§ Task instructions: The answer must repeat every record exactly, with no pictures in it.

START Working data

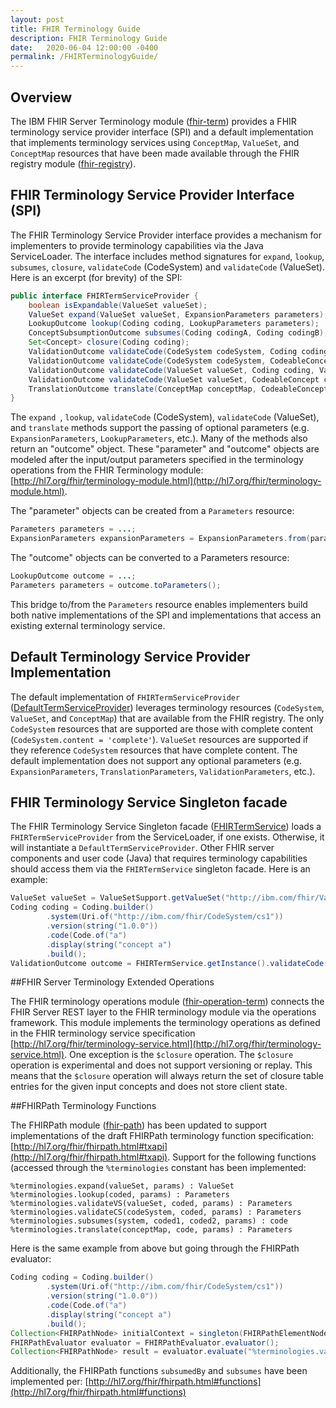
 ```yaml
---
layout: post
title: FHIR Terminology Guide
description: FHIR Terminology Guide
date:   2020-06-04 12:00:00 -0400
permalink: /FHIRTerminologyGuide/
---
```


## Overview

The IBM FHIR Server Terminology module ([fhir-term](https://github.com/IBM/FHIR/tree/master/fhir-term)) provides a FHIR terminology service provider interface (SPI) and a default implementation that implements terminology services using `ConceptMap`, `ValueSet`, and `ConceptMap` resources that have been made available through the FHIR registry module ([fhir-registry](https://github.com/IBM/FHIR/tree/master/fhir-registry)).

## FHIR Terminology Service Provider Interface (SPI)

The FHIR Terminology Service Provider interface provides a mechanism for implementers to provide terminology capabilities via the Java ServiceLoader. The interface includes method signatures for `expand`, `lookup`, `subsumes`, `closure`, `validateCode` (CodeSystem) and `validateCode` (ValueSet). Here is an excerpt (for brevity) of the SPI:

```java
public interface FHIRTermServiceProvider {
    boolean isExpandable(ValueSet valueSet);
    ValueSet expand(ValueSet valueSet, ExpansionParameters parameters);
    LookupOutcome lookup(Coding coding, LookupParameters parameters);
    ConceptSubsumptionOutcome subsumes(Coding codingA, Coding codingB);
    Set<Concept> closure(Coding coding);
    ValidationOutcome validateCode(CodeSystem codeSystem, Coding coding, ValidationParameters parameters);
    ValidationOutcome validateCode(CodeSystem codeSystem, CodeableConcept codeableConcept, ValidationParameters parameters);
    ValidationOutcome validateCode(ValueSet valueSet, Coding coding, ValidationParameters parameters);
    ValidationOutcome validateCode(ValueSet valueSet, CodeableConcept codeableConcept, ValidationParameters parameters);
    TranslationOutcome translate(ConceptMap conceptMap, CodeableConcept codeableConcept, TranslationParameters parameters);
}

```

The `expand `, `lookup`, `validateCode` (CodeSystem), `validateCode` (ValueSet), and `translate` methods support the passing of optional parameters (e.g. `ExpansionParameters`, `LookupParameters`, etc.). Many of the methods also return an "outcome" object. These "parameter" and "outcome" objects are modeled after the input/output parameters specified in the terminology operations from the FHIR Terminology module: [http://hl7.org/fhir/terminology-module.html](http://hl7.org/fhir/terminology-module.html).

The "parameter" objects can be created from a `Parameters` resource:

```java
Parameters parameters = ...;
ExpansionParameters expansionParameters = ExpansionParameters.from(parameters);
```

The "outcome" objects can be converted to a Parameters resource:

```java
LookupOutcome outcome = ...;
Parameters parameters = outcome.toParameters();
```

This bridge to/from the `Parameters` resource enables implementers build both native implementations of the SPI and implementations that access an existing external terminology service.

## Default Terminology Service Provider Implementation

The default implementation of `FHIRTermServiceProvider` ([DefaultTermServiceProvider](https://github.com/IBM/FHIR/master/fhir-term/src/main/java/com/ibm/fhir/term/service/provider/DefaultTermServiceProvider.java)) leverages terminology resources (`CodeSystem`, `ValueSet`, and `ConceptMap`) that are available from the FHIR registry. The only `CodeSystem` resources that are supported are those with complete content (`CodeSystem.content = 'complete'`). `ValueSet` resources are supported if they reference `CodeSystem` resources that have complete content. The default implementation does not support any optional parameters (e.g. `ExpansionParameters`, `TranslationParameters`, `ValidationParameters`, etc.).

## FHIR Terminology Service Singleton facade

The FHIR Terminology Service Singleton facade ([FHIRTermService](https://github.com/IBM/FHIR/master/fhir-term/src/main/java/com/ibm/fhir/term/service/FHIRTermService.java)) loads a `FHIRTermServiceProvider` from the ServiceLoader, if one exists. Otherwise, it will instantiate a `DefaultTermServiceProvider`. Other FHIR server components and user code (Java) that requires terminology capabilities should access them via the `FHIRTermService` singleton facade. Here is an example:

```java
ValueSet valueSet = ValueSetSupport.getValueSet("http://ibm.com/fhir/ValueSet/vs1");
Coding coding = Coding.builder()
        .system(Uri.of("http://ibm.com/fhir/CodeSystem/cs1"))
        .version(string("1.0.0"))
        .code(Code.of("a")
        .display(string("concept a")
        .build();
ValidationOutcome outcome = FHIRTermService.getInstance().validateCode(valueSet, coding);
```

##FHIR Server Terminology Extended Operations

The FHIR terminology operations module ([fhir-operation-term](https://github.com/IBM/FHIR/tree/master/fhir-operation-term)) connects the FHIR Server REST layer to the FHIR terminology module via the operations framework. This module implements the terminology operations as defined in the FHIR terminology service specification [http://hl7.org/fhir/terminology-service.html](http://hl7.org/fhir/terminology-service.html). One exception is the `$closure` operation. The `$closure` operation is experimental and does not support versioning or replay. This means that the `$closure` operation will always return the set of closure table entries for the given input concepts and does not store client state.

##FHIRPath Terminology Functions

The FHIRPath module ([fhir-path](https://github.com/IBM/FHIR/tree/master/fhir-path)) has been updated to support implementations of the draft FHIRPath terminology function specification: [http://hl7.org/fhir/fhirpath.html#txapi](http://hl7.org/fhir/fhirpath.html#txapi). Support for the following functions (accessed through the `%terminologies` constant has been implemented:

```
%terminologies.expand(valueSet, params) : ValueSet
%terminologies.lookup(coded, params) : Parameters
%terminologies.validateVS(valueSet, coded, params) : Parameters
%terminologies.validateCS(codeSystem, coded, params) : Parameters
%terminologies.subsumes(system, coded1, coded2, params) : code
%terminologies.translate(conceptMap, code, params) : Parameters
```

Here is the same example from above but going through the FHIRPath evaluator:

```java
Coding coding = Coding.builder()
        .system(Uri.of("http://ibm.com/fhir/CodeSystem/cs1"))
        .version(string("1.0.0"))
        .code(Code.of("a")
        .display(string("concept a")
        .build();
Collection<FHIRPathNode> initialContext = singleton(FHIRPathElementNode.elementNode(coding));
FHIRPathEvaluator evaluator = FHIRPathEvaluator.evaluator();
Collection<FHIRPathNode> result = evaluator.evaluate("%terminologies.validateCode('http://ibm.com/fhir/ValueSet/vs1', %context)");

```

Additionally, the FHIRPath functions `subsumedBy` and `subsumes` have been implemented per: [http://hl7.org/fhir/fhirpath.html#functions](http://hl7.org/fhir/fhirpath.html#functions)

END Working data

§ Solution to this problem:
 ```yaml
---
layout: post
title: FHIR Terminology Guide
description: FHIR Terminology Guide
date:   2020-06-04 12:00:00 -0400
permalink: /FHIRTerminologyGuide/
---
```


## Overview

The IBM FHIR Server Terminology module ([fhir-term](https://github.com/IBM/FHIR/tree/master/fhir-term)) provides a FHIR terminology service provider interface (SPI) and a default implementation that implements terminology services using `ConceptMap`, `ValueSet`, and `ConceptMap` resources that have been made available through the FHIR registry module ([fhir-registry](https://github.com/IBM/FHIR/tree/master/fhir-registry)).

## FHIR Terminology Service Provider Interface (SPI)

The FHIR Terminology Service Provider interface provides a mechanism for implementers to provide terminology capabilities via the Java ServiceLoader. The interface includes method signatures for `expand`, `lookup`, `subsumes`, `closure`, `validateCode` (CodeSystem) and `validateCode` (ValueSet). Here is an excerpt (for brevity) of the SPI:

```java
public interface FHIRTermServiceProvider {
    boolean isExpandable(ValueSet valueSet);
    ValueSet expand(ValueSet valueSet, ExpansionParameters parameters);
    LookupOutcome lookup(Coding coding, LookupParameters parameters);
    ConceptSubsumptionOutcome subsumes(Coding codingA, Coding codingB);
    Set<Concept> closure(Coding coding);
    ValidationOutcome validateCode(CodeSystem codeSystem, Coding coding, ValidationParameters parameters);
    ValidationOutcome validateCode(CodeSystem codeSystem, CodeableConcept codeableConcept, ValidationParameters parameters);
    ValidationOutcome validateCode(ValueSet valueSet, Coding coding, ValidationParameters parameters);
    ValidationOutcome validateCode(ValueSet valueSet, CodeableConcept codeableConcept, ValidationParameters parameters);
    TranslationOutcome translate(ConceptMap conceptMap, CodeableConcept codeableConcept, TranslationParameters parameters);
}

```

The `expand `, `lookup`, `validateCode` (CodeSystem), `validateCode` (ValueSet), and `translate` methods support the passing of optional parameters (e.g. `ExpansionParameters`, `LookupParameters`, etc.). Many of the methods also return an "outcome" object. These "parameter" and "outcome" objects are modeled after the input/output parameters specified in the terminology operations from the FHIR Terminology module: [http://hl7.org/fhir/terminology-module.html](http://hl7.org/fhir/terminology-module.html).

The "parameter" objects can be created from a `Parameters` resource:

```java
Parameters parameters = ...;
ExpansionParameters expansionParameters = ExpansionParameters.from(parameters);
```

The "outcome" objects can be converted to a Parameters resource:

```java
LookupOutcome outcome = ...;
Parameters parameters = outcome.toParameters();
```

This bridge to/from the `Parameters` resource enables implementers build both native implementations of the SPI and implementations that access an existing external terminology service.

## Default Terminology Service Provider Implementation

The default implementation of `FHIRTermServiceProvider` ([DefaultTermServiceProvider](https://github.com/IBM/FHIR/master/fhir-term/src/main/java/com/ibm/fhir/term/service/provider/DefaultTermServiceProvider.java)) leverages terminology resources (`CodeSystem`, `ValueSet`, and `ConceptMap`) that are available from the FHIR registry. The only `CodeSystem` resources that are supported are those with complete content (`CodeSystem.content = 'complete'`). `ValueSet` resources are supported if they reference `CodeSystem` resources that have complete content. The default implementation does not support any optional parameters (e.g. `ExpansionParameters`, `TranslationParameters`, `ValidationParameters`, etc.).

## FHIR Terminology Service Singleton facade

The FHIR Terminology Service Singleton facade ([FHIRTermService](https://github.com/IBM/FHIR/master/fhir-term/src/main/java/com/ibm/fhir/term/service/FHIRTermService.java)) loads a `FHIRTermServiceProvider` from the ServiceLoader, if one exists. Otherwise, it will instantiate a `DefaultTermServiceProvider`. Other FHIR server components and user code (Java) that requires terminology capabilities should access them via the `FHIRTermService` singleton facade. Here is an example:

```java
ValueSet valueSet = ValueSetSupport.getValueSet("http://ibm.com/fhir/ValueSet/vs1");
Coding coding = Coding.builder()
        .system(Uri.of("http://ibm.com/fhir/CodeSystem/cs1"))
        .version(string("1.0.0"))
        .code(Code.of("a")
        .display(string("concept a")
        .build();
ValidationOutcome outcome = FHIRTermService.getInstance().validateCode(valueSet, coding);
```

##FHIR Server Terminology Extended Operations

The FHIR terminology operations module ([fhir-operation-term](https://github.com/IBM/FHIR/tree/master/fhir-operation-term)) connects the FHIR Server REST layer to the FHIR terminology module via the operations framework. This module implements the terminology operations as defined in the FHIR terminology service specification [http://hl7.org/fhir/terminology-service.html](http://hl7.org/fhir/terminology-service.html). One exception is the `$closure` operation. The `$closure` operation is experimental and does not support versioning or replay. This means that the `$closure` operation will always return the set of closure table entries for the given input concepts and does not store client state.

##FHIRPath Terminology Functions

The FHIRPath module ([fhir-path](https://github.com/IBM/FHIR/tree/master/fhir-path)) has been updated to support implementations of the draft FHIRPath terminology function specification: [http://hl7.org/fhir/fhirpath.html#txapi](http://hl7.org/fhir/fhirpath.html#txapi). Support for the following functions (accessed through the `%terminologies` constant has been implemented:

```
%terminologies.expand(valueSet, params) : ValueSet
%terminologies.lookup(coded, params) : Parameters
%terminologies.validateVS(valueSet, coded, params) : Parameters
%terminologies.validateCS(codeSystem, coded, params) : Parameters
%terminologies.subsumes(system, coded1, coded2, params) : code
%terminologies.translate(conceptMap, code, params) : Parameters
```

Here is the same example from above but going through the FHIRPath evaluator:

```java
Coding coding = Coding.builder()
        .system(Uri.of("http://ibm.com/fhir/CodeSystem/cs1"))
        .version(string("1.0.0"))
        .code(Code.of("a")
        .display(string("concept a")
        .build();
Collection<FHIRPathNode> initialContext = singleton(FHIRPathElementNode.elementNode(coding));
FHIRPathEvaluator evaluator = FHIRPathEvaluator.evaluator();
Collection<FHIRPathNode> result = evaluator.evaluate("%terminologies.validateCode('http://ibm.com/fhir/ValueSet/vs1', %context)");

```

Additionally, the FHIRPath functions `subsumedBy` and `subsumes` have been implemented per: [http://hl7.org/fhir/fhirpath.html#functions](http://hl7.org/fhir/fhirpath.html#functions)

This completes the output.